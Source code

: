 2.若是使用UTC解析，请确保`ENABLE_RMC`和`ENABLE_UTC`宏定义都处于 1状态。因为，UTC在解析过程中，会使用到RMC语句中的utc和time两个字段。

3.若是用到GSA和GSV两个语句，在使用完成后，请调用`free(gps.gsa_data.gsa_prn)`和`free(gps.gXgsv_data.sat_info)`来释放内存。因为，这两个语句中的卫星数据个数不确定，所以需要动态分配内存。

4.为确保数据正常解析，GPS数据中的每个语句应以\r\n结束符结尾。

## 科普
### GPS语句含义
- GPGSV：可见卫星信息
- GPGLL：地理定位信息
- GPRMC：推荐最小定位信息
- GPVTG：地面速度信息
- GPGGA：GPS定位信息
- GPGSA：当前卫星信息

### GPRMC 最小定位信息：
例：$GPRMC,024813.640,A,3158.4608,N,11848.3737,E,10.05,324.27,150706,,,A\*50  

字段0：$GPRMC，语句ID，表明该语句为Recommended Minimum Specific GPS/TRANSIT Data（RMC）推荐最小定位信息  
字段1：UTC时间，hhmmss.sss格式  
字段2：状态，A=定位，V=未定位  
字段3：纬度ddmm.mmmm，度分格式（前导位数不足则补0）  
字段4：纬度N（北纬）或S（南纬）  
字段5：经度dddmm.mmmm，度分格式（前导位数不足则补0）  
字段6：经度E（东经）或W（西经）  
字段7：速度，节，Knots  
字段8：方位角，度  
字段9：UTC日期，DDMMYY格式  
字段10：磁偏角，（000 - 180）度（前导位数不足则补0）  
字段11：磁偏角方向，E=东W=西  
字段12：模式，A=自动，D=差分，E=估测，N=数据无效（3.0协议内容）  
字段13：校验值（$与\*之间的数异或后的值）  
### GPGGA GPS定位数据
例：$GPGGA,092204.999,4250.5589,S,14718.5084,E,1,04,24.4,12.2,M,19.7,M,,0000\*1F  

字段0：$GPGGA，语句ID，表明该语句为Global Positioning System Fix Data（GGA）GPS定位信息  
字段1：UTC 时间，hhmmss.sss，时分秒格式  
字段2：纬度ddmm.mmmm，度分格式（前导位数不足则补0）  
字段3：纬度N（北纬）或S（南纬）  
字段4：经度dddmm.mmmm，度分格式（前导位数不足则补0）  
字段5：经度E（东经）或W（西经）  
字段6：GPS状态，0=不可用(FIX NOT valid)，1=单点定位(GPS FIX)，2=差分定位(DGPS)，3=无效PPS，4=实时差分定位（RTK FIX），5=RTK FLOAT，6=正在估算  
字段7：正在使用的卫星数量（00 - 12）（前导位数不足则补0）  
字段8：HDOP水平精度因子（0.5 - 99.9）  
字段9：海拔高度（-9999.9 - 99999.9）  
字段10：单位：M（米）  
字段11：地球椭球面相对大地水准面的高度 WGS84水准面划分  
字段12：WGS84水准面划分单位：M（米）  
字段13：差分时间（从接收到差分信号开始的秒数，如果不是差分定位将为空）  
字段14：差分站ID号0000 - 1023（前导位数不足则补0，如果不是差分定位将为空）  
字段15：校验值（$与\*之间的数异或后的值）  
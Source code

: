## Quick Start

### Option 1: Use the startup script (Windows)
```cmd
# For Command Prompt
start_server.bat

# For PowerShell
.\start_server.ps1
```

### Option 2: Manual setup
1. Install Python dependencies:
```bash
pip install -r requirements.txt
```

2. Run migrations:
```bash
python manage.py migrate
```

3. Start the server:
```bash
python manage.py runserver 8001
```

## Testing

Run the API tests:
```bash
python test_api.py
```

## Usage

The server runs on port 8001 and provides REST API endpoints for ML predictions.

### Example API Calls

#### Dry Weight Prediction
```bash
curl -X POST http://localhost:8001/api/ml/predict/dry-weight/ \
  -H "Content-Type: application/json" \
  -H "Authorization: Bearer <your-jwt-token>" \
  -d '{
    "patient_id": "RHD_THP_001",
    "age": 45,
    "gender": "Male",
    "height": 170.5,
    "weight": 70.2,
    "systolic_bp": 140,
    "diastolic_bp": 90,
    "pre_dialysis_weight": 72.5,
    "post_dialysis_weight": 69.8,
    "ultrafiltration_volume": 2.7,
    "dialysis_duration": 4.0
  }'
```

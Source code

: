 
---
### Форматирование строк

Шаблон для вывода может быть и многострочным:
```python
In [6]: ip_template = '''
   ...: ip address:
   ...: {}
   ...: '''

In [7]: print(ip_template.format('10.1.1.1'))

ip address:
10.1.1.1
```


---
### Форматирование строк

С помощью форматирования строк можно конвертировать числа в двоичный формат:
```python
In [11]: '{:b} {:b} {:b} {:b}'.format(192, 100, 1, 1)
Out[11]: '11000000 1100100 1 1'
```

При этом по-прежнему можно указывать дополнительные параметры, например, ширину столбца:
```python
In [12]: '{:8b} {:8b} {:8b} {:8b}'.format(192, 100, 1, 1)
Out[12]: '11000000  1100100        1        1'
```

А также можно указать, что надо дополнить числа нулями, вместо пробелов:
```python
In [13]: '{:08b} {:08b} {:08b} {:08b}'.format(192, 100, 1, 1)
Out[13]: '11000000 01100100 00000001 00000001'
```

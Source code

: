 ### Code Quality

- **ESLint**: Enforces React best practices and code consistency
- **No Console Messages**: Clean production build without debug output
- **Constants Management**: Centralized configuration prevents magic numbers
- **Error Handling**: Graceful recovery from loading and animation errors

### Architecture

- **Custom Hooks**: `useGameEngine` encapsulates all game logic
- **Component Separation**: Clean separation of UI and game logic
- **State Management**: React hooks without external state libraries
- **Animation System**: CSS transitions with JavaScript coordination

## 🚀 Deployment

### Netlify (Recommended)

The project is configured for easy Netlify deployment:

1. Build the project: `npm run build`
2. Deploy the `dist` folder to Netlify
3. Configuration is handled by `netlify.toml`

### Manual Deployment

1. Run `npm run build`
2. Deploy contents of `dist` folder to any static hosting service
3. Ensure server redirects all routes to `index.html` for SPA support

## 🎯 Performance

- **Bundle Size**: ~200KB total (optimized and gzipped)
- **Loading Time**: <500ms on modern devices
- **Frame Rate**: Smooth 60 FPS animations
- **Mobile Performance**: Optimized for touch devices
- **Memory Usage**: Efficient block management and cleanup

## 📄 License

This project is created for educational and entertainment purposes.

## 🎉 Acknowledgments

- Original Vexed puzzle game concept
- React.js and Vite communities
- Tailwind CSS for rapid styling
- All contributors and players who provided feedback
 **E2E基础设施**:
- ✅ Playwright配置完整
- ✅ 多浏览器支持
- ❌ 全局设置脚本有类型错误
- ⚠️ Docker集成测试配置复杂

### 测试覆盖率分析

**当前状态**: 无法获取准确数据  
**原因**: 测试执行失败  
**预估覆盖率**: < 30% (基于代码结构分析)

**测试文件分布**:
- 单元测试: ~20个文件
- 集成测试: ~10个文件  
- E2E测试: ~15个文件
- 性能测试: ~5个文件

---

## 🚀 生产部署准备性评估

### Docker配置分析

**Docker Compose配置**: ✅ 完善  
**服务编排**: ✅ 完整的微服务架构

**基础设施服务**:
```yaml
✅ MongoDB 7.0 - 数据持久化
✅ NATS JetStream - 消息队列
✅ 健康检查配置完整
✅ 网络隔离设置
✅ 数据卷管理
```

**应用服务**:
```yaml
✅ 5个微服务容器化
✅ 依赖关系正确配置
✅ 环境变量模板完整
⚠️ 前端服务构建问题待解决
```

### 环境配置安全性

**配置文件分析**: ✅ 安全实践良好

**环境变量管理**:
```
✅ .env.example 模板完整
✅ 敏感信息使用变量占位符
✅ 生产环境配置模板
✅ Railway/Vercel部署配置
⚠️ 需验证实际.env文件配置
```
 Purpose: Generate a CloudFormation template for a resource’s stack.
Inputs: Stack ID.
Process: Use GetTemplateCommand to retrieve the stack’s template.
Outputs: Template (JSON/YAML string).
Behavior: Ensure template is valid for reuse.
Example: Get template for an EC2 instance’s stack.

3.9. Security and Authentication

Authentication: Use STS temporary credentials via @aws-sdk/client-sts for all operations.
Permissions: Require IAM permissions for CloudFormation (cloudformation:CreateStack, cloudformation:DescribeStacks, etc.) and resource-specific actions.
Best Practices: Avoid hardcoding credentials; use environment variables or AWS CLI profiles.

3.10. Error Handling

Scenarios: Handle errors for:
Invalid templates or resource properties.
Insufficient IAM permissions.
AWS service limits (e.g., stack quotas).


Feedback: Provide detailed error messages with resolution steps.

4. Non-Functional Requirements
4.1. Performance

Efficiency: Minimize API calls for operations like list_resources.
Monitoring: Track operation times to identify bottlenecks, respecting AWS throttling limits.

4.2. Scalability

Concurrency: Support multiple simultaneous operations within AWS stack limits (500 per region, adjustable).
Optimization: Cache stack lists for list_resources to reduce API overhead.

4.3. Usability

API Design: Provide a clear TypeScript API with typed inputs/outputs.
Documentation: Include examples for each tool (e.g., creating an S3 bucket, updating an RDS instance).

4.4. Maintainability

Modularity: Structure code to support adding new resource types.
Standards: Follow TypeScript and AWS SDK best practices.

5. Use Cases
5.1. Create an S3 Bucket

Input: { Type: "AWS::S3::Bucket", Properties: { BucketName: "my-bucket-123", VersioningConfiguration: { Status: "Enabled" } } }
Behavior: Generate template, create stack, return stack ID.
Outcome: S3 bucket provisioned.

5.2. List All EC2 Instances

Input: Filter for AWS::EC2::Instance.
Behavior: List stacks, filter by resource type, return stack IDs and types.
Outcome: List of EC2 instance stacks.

..............................

* What you have to do: Write out exactly, and only, each line from the one with "Behavior: Generate template, create" down to the last line of the records above.

* Task solution:
Behavior: Generate template, create stack, return stack ID.
Outcome: S3 bucket provisioned.

5.2. List All EC2 Instances

Input: Filter for AWS::EC2::Instance.
Behavior: List stacks, filter by resource type, return stack IDs and types.
Outcome: List of EC2 instance stacks.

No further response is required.